One of her early opponents, Robert Tomlinson, a state representative from Roeland Park, recently dropped out of the race, citing personal reasons. Walker Hendrix, also of Lawrence and the chief attorney for the Citizens' Utility Ratepayers Board, has said he is considering running but hasn't made a final decision.
Praeger's remaining opponent in the Aug. 6 primary is Bryan Riley, a Wichita insurance agent. Riley, a political newcomer in 1998, was the Republican nominee for insurance commissioner then but was defeated by incumbent Democrat Kathleen Sebelius.
This election cycle, Sebelius is running for governor, creating an opening for the $74,147-per-year job that regulates Kansas' $10.5 billion insurance industry.
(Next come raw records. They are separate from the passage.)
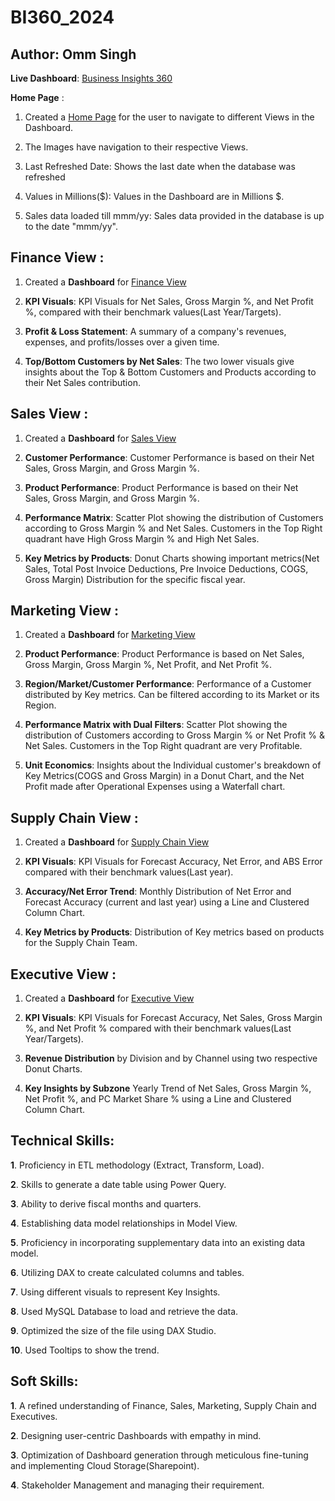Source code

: # BI360_2024
Author: Omm Singh
------------------------------------------------------------------------------------------------
**Live Dashboard**: [Business Insights 360](https://app.powerbi.com/view?r=eyJrIjoiMWJkNzA5MjEtZDYzNy00ZGI2LTkyZTEtYjc2NzYzYTRjZGU0IiwidCI6ImM2ZTU0OWIzLTVmNDUtNDAzMi1hYWU5LWQ0MjQ0ZGM1YjJjNCJ9)

**Home Page** :

1. Created a [Home Page](https://github.com/Ommsinggh/BI360_2024/blob/d51a8bace85ded4b871e7be7813849ed082d67a1/Home%20Page.png) for the user to navigate to different Views in the Dashboard.

2. The Images have navigation to their respective Views.

3. Last Refreshed Date: Shows the last date when the database was refreshed

4. Values in Millions($):  Values in the Dashboard are in Millions $.

5. Sales data loaded till mmm/yy: Sales data provided in the database is up to the date "mmm/yy".

**Finance View** :
------------------------------------------------------------------------------------------------
1. Created a **Dashboard** for [Finance View](https://github.com/Ommsinggh/BI360_2024/blob/d51a8bace85ded4b871e7be7813849ed082d67a1/Finance%20View.png)

2. **KPI Visuals**: KPI Visuals for Net Sales, Gross Margin %, and Net Profit %, compared with their benchmark values(Last Year/Targets).

3. **Profit & Loss Statement**: A summary of a company's revenues, expenses, and profits/losses over a given time.

4. **Top/Bottom Customers by Net Sales**: The two lower visuals give insights about the Top & Bottom Customers and Products according to their Net Sales contribution.

**Sales View** :
------------------------------------------------------------------------------------------------
1. Created a **Dashboard** for [Sales View](https://github.com/Ommsinggh/BI360_2024/blob/d51a8bace85ded4b871e7be7813849ed082d67a1/Sales%20View.png)

2. **Customer Performance**: Customer Performance is based on their Net Sales, Gross Margin, and Gross Margin %.

3. **Product Performance**: Product Performance is based on their Net Sales, Gross Margin, and Gross Margin %.

4. **Performance Matrix**: Scatter Plot showing the distribution of Customers according to Gross Margin % and Net Sales. Customers in the Top Right quadrant have High Gross Margin % and High Net Sales.

5. **Key Metrics by Products**: Donut Charts showing important metrics(Net Sales, Total Post Invoice Deductions, Pre Invoice Deductions, COGS, Gross Margin) Distribution for the specific fiscal year.

**Marketing View** :
------------------------------------------------------------------------------------------------
1. Created a **Dashboard** for [Marketing View](https://github.com/Ommsinggh/BI360_2024/blob/d51a8bace85ded4b871e7be7813849ed082d67a1/Marketing%20View.png)

2. **Product Performance**: Product Performance is based on Net Sales, Gross Margin, Gross Margin %, Net Profit, and Net Profit %.

3. **Region/Market/Customer Performance**: Performance of a Customer distributed by Key metrics. Can be filtered according to its Market or its Region.

4. **Performance Matrix with Dual Filters**: Scatter Plot showing the distribution of Customers according to Gross Margin % or Net Profit % & Net Sales. Customers in the Top Right quadrant are very Profitable.

5. **Unit Economics**: Insights about the Individual customer's breakdown of Key Metrics(COGS and Gross Margin) in a Donut Chart, and the Net Profit made after Operational Expenses using a Waterfall chart.

**Supply Chain View** :
------------------------------------------------------------------------------------------------
1. Created a **Dashboard** for [Supply Chain View](https://github.com/Ommsinggh/BI360_2024/blob/d51a8bace85ded4b871e7be7813849ed082d67a1/Supply%20Chain%20View.png)

2. **KPI Visuals**: KPI Visuals for Forecast Accuracy, Net Error, and ABS Error compared with their benchmark values(Last year).

3. **Accuracy/Net Error Trend**: Monthly Distribution of Net Error and Forecast Accuracy (current and last year) using a Line and Clustered Column Chart.

4. **Key Metrics by Products**: Distribution of Key metrics based on products for the Supply Chain Team.

**Executive View** :
------------------------------------------------------------------------------------------------
1. Created a **Dashboard** for [Executive View](https://github.com/Ommsinggh/BI360_2024/blob/d51a8bace85ded4b871e7be7813849ed082d67a1/Executive%20View.png)

2. **KPI Visuals**: KPI Visuals for Forecast Accuracy, Net Sales, Gross Margin %, and Net Profit % compared with their benchmark values(Last Year/Targets).

3. **Revenue Distribution** by Division and by Channel using two respective Donut Charts.

4. **Key Insights by Subzone** Yearly Trend of Net Sales, Gross Margin %, Net Profit %, and PC Market Share % using a Line and Clustered Column Chart.


**Technical Skills**:
------------------------------------------------------------------------------------------------
**1**. Proficiency in ETL methodology (Extract, Transform, Load).
 
**2**. Skills to generate a date table using Power Query.
 
**3**. Ability to derive fiscal months and quarters.
 
**4**.  Establishing data model relationships in Model View.

**5**. Proficiency in incorporating supplementary data into an existing data model.

**6**. Utilizing DAX to create calculated columns and tables.

**7**. Using different visuals to represent Key Insights.

**8**. Used MySQL Database to load and retrieve the data.

**9**. Optimized the size of the file using DAX Studio.

**10**. Used Tooltips to show the trend.

**Soft Skills**:
 -----------------------------------------------------------------------------------------------
**1**. A refined understanding of Finance, Sales, Marketing, Supply Chain and Executives.

**2**. Designing user-centric Dashboards with empathy in mind.

**3**. Optimization of Dashboard generation through meticulous fine-tuning and implementing Cloud Storage(Sharepoint).

**4**. Stakeholder Management and managing their requirement.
No Democrat has announced candidacy for the insurance commissioner's post.
Should Praeger or Hendrix eventually win the job, it would return the commissioner's post to a Lawrence resident. The three commissioners prior to Sebelius came from Lawrence Frank Sullivan, Fletcher Bell and Ron Todd and had the job for a total of 47 years.
Riley said he will probably start trying to raise money in earnest after the holidays.
Praeger and Riley both said the ability to provide affordable health insurance will probably be one of the main issues during the campaign.
Several companies that sell individual health insurance policies have left the state, creating a void that is felt especially in rural, farming areas. Other problems include the increasing cost of health care, a primary factor in many working Kansans going uncovered.
As a legislator, Praeger said she expects to be pushing several initiatives to help make health insurance more accessible, including perhaps tax credits for small companies that offer coverage to their employers.
But Riley blames Praeger for some of the increasing costs of health insurance, citing her advocacy of a bill opposed by insurers that made coverage of mental illnesses more on par with benefits provided to persons suffering physical ailments.
"Government shouldn't be in business of telling people what kind of insurance they have to pay for," Riley said.
Praeger has defended the so-called mental health parity bill, saying that any nominal increase in premiums caused by the measure will be offset in the long run by people being able to get mental health treatment when they need it. Also, she has argued, it is only fair to offer coverage of mental illnesses similar to that of physical illnesses.
Praeger said that if elected insurance commissioner, she will strike a balance between insurers and consumers. "The insurance department is a regulator and advocate for a good economic climate for the insurance industry, which is good for consumers. You need to have a pro-business attitude and a consumer focus.
"Consumer advocacy goes both ways. If insurers need a higher premium paying a little higher premium is probably better than no policy at all," she said.
Riley said his background as a long-term care insurance salesman makes him more qualified to determine what consumers need. "I have employers telling me that they can't talk about offering long-term care insurance because they're dealing with double-digit health insurance costs. The Legislature shouldn't be making it harder for them," he said.